Freiburgs "verdrehtes" Duell - Guedé fehlt länger

SC will gegen Wolfsburg Vereinsrekorde ausbauen

Freiburgs "verdrehtes" Duell - Guedé fehlt länger

Karim Guedé

Fehlt dem SC Freiburg mehrere Wochen: Karim Guedé. imago

Nur einmal stand der SC Freiburg nach neun Spieltagen in der Bundesliga besser da als jetzt (in der Saison 1994/95), der VfL Wolfsburg hingegen ist noch nie so schlecht gestartet. Kein Wunder, dass es SC-Trainer Christian Streich "ein bisschen wie verdreht" vorkommt, dass die Wolfsburger "da stehen, wo viele uns zum jetzigen Zeitpunkt erwartet hätten". Trotzdem geht Streich davon aus, dass das kein Dauerzustand wird und der VfL eine Serie starten wird: "Sie gehören eigentlich unter die ersten Fünf der Bundesliga."

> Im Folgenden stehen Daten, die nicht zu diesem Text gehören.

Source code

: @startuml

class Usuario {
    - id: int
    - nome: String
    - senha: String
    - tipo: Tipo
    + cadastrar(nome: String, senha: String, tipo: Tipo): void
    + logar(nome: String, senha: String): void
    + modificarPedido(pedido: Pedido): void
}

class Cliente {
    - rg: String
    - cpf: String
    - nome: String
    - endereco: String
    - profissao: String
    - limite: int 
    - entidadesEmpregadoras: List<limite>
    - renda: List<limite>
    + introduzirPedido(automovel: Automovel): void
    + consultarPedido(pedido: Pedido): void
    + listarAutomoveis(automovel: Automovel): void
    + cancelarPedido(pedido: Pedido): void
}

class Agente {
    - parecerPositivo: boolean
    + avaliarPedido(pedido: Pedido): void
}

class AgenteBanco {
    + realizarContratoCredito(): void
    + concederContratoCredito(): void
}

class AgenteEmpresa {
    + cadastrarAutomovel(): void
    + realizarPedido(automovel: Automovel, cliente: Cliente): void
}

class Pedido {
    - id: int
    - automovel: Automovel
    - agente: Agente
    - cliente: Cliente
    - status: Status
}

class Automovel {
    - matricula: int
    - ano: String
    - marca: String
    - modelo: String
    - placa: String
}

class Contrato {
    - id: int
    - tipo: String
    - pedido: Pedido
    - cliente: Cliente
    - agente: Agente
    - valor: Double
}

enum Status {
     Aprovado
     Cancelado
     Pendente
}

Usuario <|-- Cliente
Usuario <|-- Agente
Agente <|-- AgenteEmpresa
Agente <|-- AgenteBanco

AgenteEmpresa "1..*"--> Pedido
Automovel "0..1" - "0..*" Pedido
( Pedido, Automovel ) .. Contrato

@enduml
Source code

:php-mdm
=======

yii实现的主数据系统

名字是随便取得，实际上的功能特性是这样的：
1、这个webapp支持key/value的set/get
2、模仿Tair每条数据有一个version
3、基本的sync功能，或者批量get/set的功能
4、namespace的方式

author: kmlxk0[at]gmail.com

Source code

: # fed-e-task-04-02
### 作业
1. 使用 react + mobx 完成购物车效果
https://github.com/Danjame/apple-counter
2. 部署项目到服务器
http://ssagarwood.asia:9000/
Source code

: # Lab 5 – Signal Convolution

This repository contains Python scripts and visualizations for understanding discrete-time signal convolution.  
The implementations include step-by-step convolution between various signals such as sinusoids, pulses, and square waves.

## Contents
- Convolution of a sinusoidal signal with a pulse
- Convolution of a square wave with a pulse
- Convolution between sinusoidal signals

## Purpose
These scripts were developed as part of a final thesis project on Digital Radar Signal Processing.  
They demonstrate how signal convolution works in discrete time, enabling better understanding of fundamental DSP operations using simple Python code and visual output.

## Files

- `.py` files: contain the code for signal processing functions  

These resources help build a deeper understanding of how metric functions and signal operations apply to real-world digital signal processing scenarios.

Natürlich hofft der SC-Coach, dass die Wolfsburger ihre Qualität erst nach dem Gastspiel am Samstag (15.30 Uhr, LIVE! bei kicker.de) in Freiburg zeigen werden. Streich hob dabei neben seinem Ex-Schützling Daniel Caligiuri ("Cali führt Zweikämpfe, dass der Gegner über die Bande fliegt, aber es ist kein Foul") auch Julian Draxler, Mario Gomez und Maximilian Arnold hervor: "Das sind alles Champions-League-Spieler." Vor einem Jahr habe der VfL schließlich noch mit einem annähernd gleichen Kader Real Madrid geschlagen. Nach der Entlassung von Trainer Dieter Hecking stünden nun die Spieler in der Verantwortung "und müssen den Bock umstoßen".

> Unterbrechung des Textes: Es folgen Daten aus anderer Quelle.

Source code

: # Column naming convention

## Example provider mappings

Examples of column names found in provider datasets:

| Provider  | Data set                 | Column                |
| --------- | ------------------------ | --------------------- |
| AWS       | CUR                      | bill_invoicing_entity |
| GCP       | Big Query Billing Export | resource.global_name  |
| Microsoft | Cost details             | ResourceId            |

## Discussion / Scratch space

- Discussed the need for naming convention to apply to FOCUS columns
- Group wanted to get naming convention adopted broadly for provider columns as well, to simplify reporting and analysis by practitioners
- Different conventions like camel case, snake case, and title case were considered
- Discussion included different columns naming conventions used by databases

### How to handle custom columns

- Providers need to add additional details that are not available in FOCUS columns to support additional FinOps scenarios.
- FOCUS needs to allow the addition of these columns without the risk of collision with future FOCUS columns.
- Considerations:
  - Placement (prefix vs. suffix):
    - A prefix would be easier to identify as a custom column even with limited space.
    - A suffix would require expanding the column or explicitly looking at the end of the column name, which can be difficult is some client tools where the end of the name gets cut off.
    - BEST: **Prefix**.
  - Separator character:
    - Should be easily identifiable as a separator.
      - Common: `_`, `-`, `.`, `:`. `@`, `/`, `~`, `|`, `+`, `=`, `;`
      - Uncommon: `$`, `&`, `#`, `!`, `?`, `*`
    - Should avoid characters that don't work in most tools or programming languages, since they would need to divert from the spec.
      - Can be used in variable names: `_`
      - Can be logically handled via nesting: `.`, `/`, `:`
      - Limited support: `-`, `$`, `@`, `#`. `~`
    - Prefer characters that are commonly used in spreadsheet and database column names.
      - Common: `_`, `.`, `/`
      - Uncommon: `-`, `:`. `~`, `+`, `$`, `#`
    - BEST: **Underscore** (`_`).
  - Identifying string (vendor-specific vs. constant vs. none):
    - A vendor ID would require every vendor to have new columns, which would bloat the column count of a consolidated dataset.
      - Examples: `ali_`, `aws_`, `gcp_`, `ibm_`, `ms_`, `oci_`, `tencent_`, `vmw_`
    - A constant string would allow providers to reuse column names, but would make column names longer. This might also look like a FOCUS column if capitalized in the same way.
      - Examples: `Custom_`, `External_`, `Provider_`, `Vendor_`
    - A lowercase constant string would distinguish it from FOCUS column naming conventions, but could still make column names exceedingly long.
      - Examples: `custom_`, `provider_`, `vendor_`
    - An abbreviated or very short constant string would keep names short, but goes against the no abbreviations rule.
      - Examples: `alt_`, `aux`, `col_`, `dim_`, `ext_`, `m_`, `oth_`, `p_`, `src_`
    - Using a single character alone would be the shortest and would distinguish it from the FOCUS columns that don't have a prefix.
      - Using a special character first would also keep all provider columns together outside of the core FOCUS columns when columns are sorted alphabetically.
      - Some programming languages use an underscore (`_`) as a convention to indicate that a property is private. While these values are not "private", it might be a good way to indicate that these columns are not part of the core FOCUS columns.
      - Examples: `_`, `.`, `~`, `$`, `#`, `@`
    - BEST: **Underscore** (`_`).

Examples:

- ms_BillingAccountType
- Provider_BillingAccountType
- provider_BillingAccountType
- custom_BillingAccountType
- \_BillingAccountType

"Wir müssen kritisch mit uns bleiben"

Etwas Vergleichbares haben die Freiburger am vergangenen Wochenende in Bremen geschafft, wo sie nach vier Auswärtsniederlagen zum ersten Mal in dieser Saison in der Fremde gewannen. Zu Hause lief es für den SC schon vorher gut: Vier Heimsiege in Folge konnten sie bislang noch nie zum Auftakt einer Bundesligasaison feiern, und auch die saisonübergreifend zehn Heimsiege sind ein Vereinsrekord im Profifußball.

"Wir haben nachgewiesen, dass wir stabil sein können", sagte Streich, warnte aber davor, die Erfolge überzubewerten. "Das war eine gute Leistung, aber wir müssen trotzdem kritisch mit uns bleiben. Wir brauchen noch das eine oder andere Spiel, um die Tendenz zu bestätigen." Andererseits hätten die Siege seiner Mannschaft einen Schub gegeben: "Mut und Selbstvertrauen haben wir und das werden wir am Samstag wieder einbringen."

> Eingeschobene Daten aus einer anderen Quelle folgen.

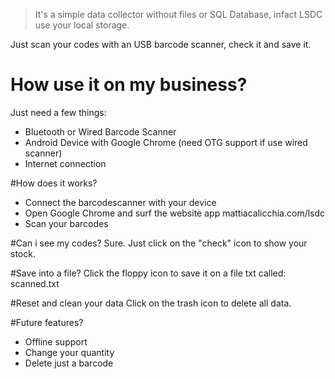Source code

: 
>It's a simple data collector without files or SQL Database, infact LSDC use your local storage.

Just scan your codes with an USB barcode scanner, check it and save it.

# How use it on my business?
Just need a few things:
* Bluetooth or Wired Barcode Scanner
* Android Device with Google Chrome (need OTG support if use wired scanner)
* Internet connection

#How does it works?
* Connect the barcodescanner with your device
* Open Google Chrome and surf the website app mattiacalicchia.com/lsdc
* Scan your barcodes

#Can i see my codes?
Sure. Just click on the "check" icon to show your stock.

#Save into a file?
Click the floppy icon to save it on a file txt called: scanned.txt

#Reset and clean your data
Click on the trash icon to delete all data.

#Future features?
* Offline support
* Change your quantity
* Delete just a barcode
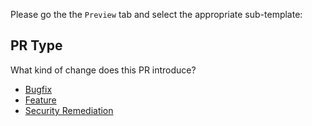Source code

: Please go the the `Preview` tab and select the appropriate sub-template:
## PR Type
What kind of change does this PR introduce?

* [Bugfix](?expand=1&template=bug_template.md)
* [Feature](?expand=1&template=feature_template.md)
* [Security Remediation](?expand=1&template=security_template.md)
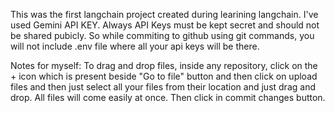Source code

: This was the first langchain project created during learining langchain.
I've used Gemini API KEY. Always API Keys must be kept secret and should not be shared pubicly. So while commiting to github using git commands, you will not include .env file where all your api keys will be there.

Notes for myself: To drag and drop files, inside any repository, click on the + icon which is present beside "Go to file" button and then click on upload files and then just select all your files from their location and just drag and drop. All files will come easily at once. Then click in commit changes button.





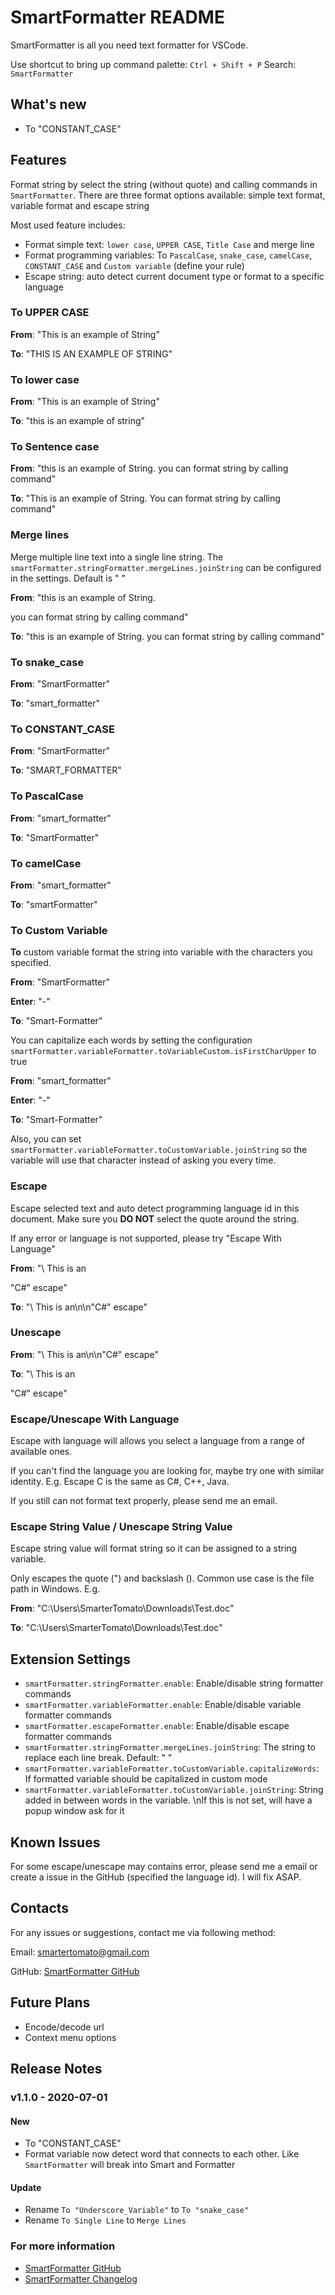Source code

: # SmartFormatter README

SmartFormatter is all you need text formatter for VSCode.

Use shortcut to bring up command palette: `Ctrl + Shift + P`
Search: `SmartFormatter`

## What's new

- To "CONSTANT_CASE"

## Features

Format string by select the string (without quote) and calling commands in `SmartFormatter`. There are three format options available: simple text format, variable format and escape string

Most used feature includes:

- Format simple text: `lower case`, `UPPER CASE`, `Title Case` and merge line
- Format programming variables: To `PascalCase`, `snake_case`, `camelCase`, `CONSTANT_CASE` and `Custom variable` (define your rule)
- Escape string: auto detect current document type or format to a specific language

### To UPPER CASE

**From**: "This is an example of String"

**To**: "THIS IS AN EXAMPLE OF STRING"

### To lower case

**From**: "This is an example of String"

**To**: "this is an example of string"

### To Sentence case

**From**: "this is an example of String. you can format string by calling command"

**To**: "This is an example of String. You can format string by calling command"

### Merge lines

Merge multiple line text into a single line string. The `smartFormatter.stringFormatter.mergeLines.joinString` can be configured in the settings. Default is " "

**From**: "this is an example of String.

you can format string by calling command"

**To**: "this is an example of String. you can format string by calling command"

### To snake_case

**From**: "SmartFormatter"

**To**: "smart_formatter"

### To CONSTANT_CASE

**From**: "SmartFormatter"

**To**: "SMART_FORMATTER"

### To PascalCase

**From**: "smart_formatter"

**To**: "SmartFormatter"

### To camelCase

**From**: "smart_formatter"

**To**: "smartFormatter"

### To Custom Variable

**To** custom variable format the string into variable with the characters you specified.

**From**: "SmartFormatter"

**Enter**: "-"

**To**: "Smart-Formatter"

You can capitalize each words by setting the configuration `smartFormatter.variableFormatter.toVariableCustom.isFirstCharUpper` to true

**From**: "smart_formatter"

**Enter**: "-"

**To**: "Smart-Formatter"

Also, you can set `smartFormatter.variableFormatter.toCustomVariable.joinString` so the variable will use that character instead of asking you every time.

### Escape

Escape selected text and auto detect programming language id in this document. Make sure you **DO NOT** select the quote around the string.

If any error or language is not supported, please try "Escape With Language"

**From**: "\ This is an

"C#" escape"

**To**: "\\ This is an\n\n\"C#\" escape"

### Unescape

**From**: "\\ This is an\n\n\"C#\" escape"

**To**: "\ This is an

"C#" escape"

### Escape/Unescape With Language

Escape with language will allows you select a language from a range of available ones.

If you can't find the language you are looking for, maybe try one with similar identity. E.g. Escape C is the same as C#, C++, Java.

If you still can not format text properly, please send me an email.

### Escape String Value / Unescape String Value

Escape string value will format string so it can be assigned to a string variable.

Only escapes the quote (") and backslash (\). Common use case is the file path in Windows. E.g.

**From**: "C:\Users\SmarterTomato\Downloads\Test.doc"

**To**: "C:\\Users\\SmarterTomato\\Downloads\\Test.doc"

## Extension Settings

- `smartFormatter.stringFormatter.enable`: Enable/disable string formatter commands
- `smartFormatter.variableFormatter.enable`: Enable/disable variable formatter commands
- `smartFormatter.escapeFormatter.enable`: Enable/disable escape formatter commands
- `smartFormatter.stringFormatter.mergeLines.joinString`: The string to replace each line break. Default: " "
- `smartFormatter.variableFormatter.toCustomVariable.capitalizeWords`: If formatted variable should be capitalized in custom mode
- `smartFormatter.variableFormatter.toCustomVariable.joinString`: String added in between words in the variable. \nIf this is not set, will have a popup window ask for it

## Known Issues

For some escape/unescape may contains error, please send me a email or create a issue in the GitHub (specified the language id). I will fix ASAP.

## Contacts

For any issues or suggestions, contact me via following method:

Email: smartertomato@gmail.com

GitHub: [SmartFormatter GitHub](https://github.com/SmarterTomato/SmartFormatter/)

## Future Plans

- Encode/decode url
- Context menu options

## Release Notes

### v1.1.0 - 2020-07-01

#### New

- To "CONSTANT_CASE"
- Format variable now detect word that connects to each other. Like `SmartFormatter` will break into Smart and Formatter

#### Update

- Rename `To "Underscore_Variable"` to `To "snake_case"`
- Rename `To Single Line` to `Merge Lines`

### For more information

- [SmartFormatter GitHub](https://github.com/SmarterTomato/SmartFormatter/)
- [SmartFormatter Changelog](https://github.com/SmarterTomato/SmartFormatter/blob/master/CHANGELOG.md)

Guedé fällt mindestens vier Wochen aus - Gulde muss passen

Streich wird seine Startelf im Vergleich zum Bremen-Spiel mindestens auf einer Position verändern müssen, weil Karim Guedé auf jeden Fall ausfällt: Der 31-jährige Angreifer (Streich: "Er ist ein Kämpfer und ein enormer Mannschaftsspieler") hat sich in Bremen, bei seinem ersten Saisonsatz, einen Innenbandanriss im Knie zugezogen und muss mindestens vier Wochen zuschauen.

Für ihn dürfte Florian Niederlechner oder Nils Petersen zurückkehren. Fehlen werden gegen Wolfsburg außerdem Innenverteidiger Manuel Gulde (Muskelverhärtung) und die Langzeitverletzten Marc Oliver Kempf (Meniskus-OP) und Havard Nielsen (Leisten-OP).